[[ Records to process, beginning ]]

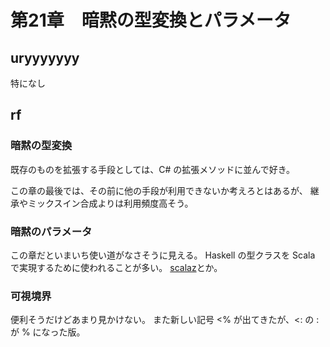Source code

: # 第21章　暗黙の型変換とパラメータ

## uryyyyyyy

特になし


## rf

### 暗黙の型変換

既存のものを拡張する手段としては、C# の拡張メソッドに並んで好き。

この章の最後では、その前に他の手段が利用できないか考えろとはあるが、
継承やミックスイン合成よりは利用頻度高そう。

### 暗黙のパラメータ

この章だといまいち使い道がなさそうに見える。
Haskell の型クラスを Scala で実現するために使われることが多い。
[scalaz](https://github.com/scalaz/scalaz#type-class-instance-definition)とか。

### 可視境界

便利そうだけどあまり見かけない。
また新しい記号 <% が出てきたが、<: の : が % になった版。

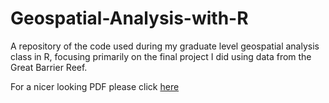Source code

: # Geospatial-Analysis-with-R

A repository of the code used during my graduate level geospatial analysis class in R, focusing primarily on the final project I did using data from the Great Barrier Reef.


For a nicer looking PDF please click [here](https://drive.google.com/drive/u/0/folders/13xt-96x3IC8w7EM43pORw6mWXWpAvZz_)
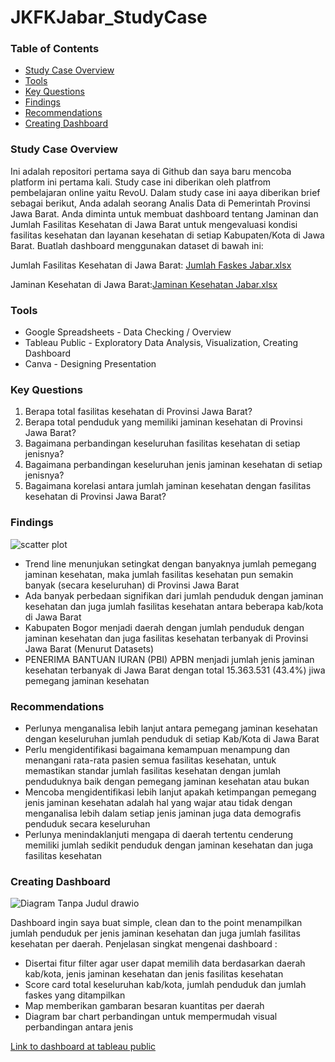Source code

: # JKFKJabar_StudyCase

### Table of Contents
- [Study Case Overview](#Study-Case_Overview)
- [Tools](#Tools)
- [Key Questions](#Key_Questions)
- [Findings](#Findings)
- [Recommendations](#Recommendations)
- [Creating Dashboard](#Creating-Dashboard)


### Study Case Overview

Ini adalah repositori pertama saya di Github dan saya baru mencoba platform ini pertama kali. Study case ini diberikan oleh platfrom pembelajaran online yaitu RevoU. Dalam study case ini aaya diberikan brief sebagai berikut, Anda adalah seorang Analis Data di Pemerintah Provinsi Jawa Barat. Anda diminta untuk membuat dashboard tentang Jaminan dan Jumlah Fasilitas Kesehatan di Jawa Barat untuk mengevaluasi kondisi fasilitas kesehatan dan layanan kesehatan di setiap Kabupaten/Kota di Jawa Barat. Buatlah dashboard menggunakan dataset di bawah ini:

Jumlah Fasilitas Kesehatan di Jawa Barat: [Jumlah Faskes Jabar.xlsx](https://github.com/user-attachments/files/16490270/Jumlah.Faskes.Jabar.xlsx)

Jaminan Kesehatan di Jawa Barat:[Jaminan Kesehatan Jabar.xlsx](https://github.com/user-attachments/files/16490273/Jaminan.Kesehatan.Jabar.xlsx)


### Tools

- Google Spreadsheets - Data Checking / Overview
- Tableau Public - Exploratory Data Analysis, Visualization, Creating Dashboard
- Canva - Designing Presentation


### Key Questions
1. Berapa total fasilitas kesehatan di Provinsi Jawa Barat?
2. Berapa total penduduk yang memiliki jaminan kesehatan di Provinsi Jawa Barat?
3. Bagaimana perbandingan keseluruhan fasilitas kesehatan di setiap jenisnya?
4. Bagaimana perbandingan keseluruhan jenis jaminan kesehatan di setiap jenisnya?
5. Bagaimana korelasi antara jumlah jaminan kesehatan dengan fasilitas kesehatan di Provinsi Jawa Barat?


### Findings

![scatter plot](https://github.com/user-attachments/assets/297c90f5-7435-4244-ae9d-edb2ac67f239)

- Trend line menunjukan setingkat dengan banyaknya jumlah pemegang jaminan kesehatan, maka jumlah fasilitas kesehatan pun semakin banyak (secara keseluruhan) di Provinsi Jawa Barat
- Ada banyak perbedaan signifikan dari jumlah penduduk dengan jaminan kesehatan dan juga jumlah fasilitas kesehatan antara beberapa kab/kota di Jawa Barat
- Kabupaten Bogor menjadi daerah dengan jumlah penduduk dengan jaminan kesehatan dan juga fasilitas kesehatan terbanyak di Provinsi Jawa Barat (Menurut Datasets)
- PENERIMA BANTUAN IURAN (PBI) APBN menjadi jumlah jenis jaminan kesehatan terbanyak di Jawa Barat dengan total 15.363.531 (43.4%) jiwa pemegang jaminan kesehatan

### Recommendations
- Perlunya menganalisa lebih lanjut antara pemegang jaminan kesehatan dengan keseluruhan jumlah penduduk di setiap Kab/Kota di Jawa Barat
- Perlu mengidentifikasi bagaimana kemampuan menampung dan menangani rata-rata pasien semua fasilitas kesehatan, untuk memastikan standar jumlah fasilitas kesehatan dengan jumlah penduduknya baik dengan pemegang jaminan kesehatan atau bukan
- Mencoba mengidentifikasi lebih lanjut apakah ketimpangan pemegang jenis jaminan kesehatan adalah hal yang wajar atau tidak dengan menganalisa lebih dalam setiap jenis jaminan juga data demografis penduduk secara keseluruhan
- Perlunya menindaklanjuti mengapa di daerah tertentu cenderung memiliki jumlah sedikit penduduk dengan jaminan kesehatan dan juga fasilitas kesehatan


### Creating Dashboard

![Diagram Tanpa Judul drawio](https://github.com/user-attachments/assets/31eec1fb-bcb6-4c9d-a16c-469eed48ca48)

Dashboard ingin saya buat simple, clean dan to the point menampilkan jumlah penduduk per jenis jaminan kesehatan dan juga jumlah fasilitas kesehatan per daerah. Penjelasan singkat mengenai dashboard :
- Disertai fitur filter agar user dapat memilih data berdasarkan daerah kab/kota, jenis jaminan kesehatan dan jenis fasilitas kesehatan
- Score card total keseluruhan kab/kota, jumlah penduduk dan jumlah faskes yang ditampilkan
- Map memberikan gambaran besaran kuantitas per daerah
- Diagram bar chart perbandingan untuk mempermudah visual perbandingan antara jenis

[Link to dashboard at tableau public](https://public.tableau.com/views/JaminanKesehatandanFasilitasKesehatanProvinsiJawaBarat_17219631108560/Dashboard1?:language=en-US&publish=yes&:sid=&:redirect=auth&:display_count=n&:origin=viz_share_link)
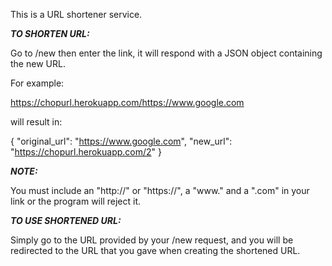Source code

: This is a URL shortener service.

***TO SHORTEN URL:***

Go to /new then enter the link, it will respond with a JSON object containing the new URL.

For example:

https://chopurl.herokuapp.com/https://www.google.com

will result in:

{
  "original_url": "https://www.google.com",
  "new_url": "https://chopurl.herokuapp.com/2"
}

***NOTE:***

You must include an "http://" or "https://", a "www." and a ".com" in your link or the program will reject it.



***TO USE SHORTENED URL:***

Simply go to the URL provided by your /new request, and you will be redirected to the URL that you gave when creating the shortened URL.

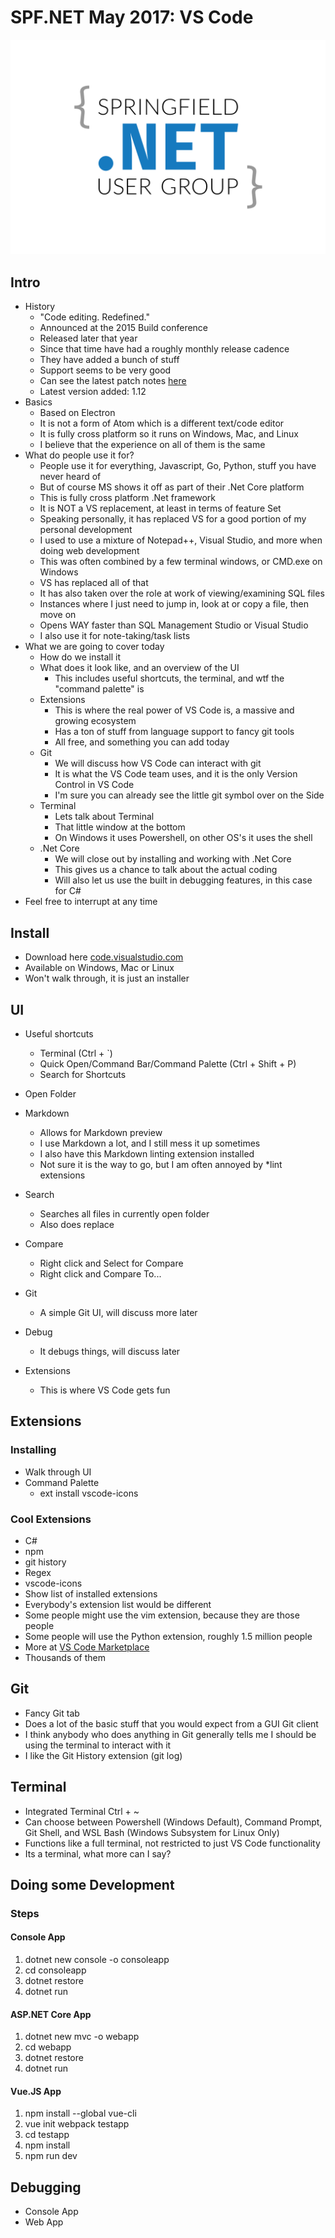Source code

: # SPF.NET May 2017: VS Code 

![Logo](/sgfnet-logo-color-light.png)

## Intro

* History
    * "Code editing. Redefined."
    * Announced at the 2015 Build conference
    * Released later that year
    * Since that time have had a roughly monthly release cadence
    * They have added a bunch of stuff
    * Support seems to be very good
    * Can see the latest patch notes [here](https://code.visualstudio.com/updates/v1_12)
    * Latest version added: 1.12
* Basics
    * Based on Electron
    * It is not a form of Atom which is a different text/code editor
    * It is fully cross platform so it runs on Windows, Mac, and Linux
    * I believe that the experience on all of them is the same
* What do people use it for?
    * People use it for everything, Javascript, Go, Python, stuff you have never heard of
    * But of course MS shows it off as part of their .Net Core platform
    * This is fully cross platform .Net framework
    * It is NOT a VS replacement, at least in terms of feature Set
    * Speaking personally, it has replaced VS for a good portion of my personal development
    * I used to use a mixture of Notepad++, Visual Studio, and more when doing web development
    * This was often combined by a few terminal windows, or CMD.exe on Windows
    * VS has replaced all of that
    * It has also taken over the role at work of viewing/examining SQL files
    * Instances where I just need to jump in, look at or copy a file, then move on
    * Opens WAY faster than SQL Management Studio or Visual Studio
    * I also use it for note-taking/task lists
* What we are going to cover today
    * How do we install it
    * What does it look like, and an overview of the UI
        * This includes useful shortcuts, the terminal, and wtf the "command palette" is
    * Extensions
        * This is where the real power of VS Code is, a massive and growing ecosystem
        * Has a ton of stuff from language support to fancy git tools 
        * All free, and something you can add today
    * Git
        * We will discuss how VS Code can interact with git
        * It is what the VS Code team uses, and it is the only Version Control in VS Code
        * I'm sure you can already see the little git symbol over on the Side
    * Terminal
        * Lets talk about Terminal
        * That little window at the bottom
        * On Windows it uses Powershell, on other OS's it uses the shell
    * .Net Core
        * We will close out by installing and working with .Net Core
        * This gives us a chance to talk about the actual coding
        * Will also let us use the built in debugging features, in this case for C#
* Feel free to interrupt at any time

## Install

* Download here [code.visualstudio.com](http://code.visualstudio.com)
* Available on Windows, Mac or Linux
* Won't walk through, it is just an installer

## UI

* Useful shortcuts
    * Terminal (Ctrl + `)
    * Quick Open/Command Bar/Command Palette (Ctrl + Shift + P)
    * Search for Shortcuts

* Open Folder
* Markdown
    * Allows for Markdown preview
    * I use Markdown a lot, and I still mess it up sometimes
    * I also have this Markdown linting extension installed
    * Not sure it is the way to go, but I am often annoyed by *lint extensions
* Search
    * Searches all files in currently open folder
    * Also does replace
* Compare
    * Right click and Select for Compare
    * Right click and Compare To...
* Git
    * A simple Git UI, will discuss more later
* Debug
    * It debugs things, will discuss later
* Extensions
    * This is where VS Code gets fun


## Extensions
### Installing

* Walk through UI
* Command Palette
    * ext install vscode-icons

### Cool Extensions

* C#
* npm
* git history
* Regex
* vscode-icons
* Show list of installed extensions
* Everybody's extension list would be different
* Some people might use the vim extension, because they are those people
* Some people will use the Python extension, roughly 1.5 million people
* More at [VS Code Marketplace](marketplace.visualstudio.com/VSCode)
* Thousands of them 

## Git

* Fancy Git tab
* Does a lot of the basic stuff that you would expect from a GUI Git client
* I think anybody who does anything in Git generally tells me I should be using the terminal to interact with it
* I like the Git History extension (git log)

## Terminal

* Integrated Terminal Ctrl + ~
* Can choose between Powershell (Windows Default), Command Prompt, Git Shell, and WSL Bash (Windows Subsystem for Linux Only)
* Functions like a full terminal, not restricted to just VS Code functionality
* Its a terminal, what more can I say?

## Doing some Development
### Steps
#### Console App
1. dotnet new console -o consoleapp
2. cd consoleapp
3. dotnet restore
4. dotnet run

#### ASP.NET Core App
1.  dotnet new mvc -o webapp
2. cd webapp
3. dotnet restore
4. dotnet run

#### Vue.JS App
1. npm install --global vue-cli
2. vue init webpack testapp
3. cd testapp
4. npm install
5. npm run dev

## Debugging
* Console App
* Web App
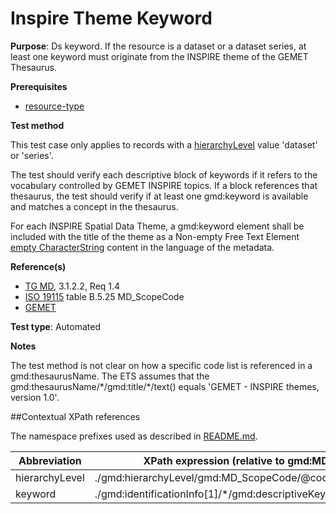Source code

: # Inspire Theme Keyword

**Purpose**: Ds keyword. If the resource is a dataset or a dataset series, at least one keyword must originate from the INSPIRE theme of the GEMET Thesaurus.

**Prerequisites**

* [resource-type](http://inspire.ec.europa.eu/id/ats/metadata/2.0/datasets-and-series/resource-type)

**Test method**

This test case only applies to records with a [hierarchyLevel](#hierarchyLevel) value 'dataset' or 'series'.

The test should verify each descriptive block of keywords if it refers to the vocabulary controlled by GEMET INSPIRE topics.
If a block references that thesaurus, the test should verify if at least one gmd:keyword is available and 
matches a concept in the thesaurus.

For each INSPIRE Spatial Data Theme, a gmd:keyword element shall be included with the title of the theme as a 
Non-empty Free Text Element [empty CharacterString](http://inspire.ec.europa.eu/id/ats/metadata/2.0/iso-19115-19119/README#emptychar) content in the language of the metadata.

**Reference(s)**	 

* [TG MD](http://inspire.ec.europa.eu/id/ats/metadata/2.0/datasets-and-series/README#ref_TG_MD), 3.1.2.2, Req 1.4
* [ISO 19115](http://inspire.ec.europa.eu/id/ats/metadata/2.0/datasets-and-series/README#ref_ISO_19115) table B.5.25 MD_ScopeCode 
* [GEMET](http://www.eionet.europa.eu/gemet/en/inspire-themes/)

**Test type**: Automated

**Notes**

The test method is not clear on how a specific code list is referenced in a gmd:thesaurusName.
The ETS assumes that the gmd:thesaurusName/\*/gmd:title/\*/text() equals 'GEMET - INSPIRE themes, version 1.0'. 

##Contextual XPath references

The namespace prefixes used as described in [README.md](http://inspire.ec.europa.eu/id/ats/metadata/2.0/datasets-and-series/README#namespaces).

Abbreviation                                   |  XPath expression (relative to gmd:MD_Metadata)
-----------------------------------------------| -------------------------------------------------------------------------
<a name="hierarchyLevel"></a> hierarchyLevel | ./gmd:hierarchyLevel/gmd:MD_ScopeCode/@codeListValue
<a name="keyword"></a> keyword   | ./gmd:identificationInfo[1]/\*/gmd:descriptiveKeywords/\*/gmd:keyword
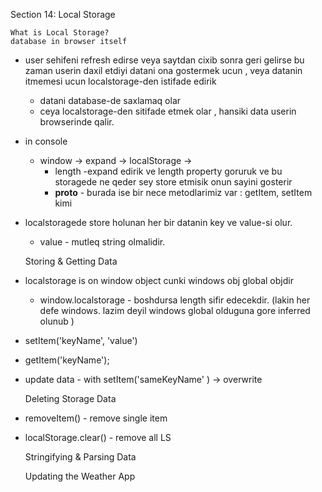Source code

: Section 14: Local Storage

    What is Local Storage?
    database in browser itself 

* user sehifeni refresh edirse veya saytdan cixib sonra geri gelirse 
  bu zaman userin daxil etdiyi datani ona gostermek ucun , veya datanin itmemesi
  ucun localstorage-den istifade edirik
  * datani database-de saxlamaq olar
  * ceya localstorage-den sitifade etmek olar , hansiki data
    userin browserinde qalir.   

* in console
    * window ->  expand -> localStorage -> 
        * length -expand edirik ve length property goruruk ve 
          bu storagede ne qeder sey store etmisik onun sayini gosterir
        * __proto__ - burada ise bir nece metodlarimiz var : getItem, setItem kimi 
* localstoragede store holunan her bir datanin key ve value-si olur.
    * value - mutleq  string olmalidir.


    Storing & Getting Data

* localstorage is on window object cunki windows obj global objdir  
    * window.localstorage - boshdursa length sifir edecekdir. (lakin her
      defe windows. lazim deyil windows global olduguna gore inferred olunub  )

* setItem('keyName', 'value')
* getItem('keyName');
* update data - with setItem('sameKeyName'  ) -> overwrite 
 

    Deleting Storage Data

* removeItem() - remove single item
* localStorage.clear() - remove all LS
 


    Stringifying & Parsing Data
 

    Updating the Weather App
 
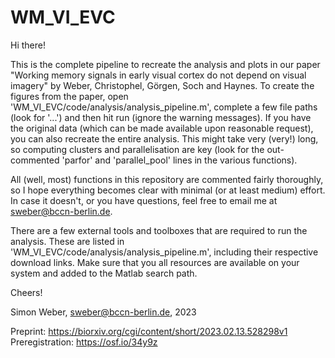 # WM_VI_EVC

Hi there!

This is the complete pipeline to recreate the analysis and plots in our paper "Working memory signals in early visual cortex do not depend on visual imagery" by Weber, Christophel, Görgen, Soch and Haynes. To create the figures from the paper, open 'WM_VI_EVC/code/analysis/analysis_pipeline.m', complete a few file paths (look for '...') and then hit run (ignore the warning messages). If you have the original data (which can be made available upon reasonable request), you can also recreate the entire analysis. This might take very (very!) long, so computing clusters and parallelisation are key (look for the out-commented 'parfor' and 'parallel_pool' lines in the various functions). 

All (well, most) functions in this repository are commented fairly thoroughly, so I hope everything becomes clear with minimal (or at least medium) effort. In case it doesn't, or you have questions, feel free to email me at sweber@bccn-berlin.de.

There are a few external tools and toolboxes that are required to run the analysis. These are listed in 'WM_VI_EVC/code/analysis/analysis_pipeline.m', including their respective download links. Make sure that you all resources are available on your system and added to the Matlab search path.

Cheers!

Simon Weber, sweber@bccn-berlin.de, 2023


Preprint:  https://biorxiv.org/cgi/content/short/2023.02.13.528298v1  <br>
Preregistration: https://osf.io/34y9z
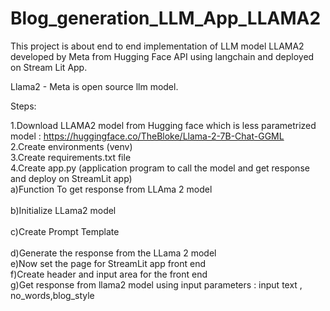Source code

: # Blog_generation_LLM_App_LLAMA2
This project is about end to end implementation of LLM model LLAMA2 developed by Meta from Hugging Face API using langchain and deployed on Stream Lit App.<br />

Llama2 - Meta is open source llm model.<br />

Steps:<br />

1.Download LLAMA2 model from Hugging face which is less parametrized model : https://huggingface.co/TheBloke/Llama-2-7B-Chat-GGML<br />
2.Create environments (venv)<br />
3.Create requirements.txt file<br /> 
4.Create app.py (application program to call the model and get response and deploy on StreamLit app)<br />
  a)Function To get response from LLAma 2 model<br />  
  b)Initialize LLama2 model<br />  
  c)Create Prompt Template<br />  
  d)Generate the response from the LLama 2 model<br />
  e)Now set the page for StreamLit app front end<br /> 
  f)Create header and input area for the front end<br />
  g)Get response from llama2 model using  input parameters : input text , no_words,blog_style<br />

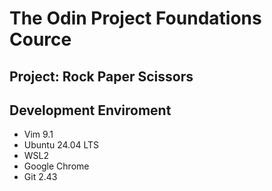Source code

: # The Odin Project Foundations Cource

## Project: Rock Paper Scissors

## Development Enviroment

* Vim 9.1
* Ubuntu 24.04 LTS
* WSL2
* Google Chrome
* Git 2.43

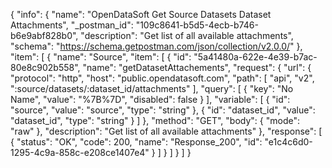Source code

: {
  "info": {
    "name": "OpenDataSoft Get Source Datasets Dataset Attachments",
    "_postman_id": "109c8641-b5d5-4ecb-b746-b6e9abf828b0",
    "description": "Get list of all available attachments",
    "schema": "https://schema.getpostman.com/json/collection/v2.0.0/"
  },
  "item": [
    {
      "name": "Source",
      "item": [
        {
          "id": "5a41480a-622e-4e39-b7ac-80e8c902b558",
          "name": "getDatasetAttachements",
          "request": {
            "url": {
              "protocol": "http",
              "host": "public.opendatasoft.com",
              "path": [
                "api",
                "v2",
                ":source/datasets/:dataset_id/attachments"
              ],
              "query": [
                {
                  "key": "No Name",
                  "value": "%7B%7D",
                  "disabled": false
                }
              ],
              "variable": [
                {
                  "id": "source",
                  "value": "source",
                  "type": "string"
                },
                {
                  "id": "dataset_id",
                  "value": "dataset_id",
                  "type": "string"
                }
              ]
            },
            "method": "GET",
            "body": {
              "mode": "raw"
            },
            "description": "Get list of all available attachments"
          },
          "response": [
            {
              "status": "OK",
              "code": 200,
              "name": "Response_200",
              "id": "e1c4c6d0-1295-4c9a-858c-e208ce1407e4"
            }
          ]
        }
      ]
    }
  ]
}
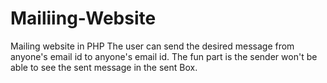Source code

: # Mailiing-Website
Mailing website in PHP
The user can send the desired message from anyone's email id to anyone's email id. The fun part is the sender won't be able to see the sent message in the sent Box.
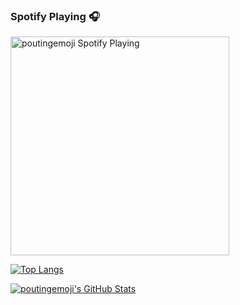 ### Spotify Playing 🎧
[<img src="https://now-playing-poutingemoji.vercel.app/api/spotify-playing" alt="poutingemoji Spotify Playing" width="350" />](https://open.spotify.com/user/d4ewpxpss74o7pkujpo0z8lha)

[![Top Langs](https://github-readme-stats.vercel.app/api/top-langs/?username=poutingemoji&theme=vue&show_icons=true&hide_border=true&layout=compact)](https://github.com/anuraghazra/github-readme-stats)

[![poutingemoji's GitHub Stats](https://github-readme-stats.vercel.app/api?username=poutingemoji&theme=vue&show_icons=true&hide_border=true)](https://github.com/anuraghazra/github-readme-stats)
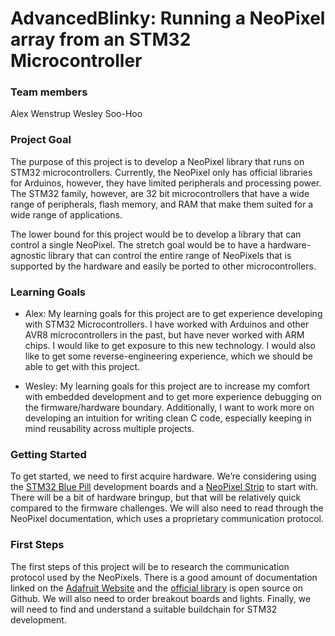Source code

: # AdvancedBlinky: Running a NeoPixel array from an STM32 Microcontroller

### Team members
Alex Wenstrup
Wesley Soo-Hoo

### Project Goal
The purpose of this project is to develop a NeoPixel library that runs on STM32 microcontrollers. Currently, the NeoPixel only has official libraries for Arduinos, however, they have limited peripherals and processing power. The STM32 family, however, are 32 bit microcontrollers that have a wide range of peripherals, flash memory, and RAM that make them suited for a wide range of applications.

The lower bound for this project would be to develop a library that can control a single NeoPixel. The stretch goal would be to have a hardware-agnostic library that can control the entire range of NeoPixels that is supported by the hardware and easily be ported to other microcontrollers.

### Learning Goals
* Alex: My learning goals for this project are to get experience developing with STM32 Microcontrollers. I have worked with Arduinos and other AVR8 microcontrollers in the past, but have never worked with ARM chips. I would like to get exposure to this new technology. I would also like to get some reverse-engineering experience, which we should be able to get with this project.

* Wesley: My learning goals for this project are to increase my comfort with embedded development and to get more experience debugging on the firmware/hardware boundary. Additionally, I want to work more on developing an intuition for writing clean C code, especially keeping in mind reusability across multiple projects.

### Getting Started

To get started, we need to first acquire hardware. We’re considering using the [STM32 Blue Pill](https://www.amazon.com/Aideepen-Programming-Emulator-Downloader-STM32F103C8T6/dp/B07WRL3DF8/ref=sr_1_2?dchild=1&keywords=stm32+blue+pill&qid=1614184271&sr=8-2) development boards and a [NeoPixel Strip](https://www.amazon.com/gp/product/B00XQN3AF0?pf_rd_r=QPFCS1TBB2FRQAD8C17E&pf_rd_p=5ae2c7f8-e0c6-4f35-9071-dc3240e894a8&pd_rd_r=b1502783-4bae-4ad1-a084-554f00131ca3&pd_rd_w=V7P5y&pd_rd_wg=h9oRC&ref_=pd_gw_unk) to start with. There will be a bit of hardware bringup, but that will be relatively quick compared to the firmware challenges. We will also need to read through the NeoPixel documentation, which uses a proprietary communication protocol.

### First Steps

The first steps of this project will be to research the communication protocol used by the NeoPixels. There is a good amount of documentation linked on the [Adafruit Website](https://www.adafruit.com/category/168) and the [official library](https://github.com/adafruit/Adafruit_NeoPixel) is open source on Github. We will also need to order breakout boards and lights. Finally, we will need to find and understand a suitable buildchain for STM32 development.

[[ Records to process, end ]]

Above are the entries; copy every line among them that contains the word "vercel".

■ Output of the task
[<img src="https://now-playing-poutingemoji.vercel.app/api/spotify-playing" alt="poutingemoji Spotify Playing" width="350" />](https://open.spotify.com/user/d4ewpxpss74o7pkujpo0z8lha)
[![Top Langs](https://github-readme-stats.vercel.app/api/top-langs/?username=poutingemoji&theme=vue&show_icons=true&hide_border=true&layout=compact)](https://github.com/anuraghazra/github-readme-stats)
[![poutingemoji's GitHub Stats](https://github-readme-stats.vercel.app/api?username=poutingemoji&theme=vue&show_icons=true&hide_border=true)](https://github.com/anuraghazra/github-readme-stats)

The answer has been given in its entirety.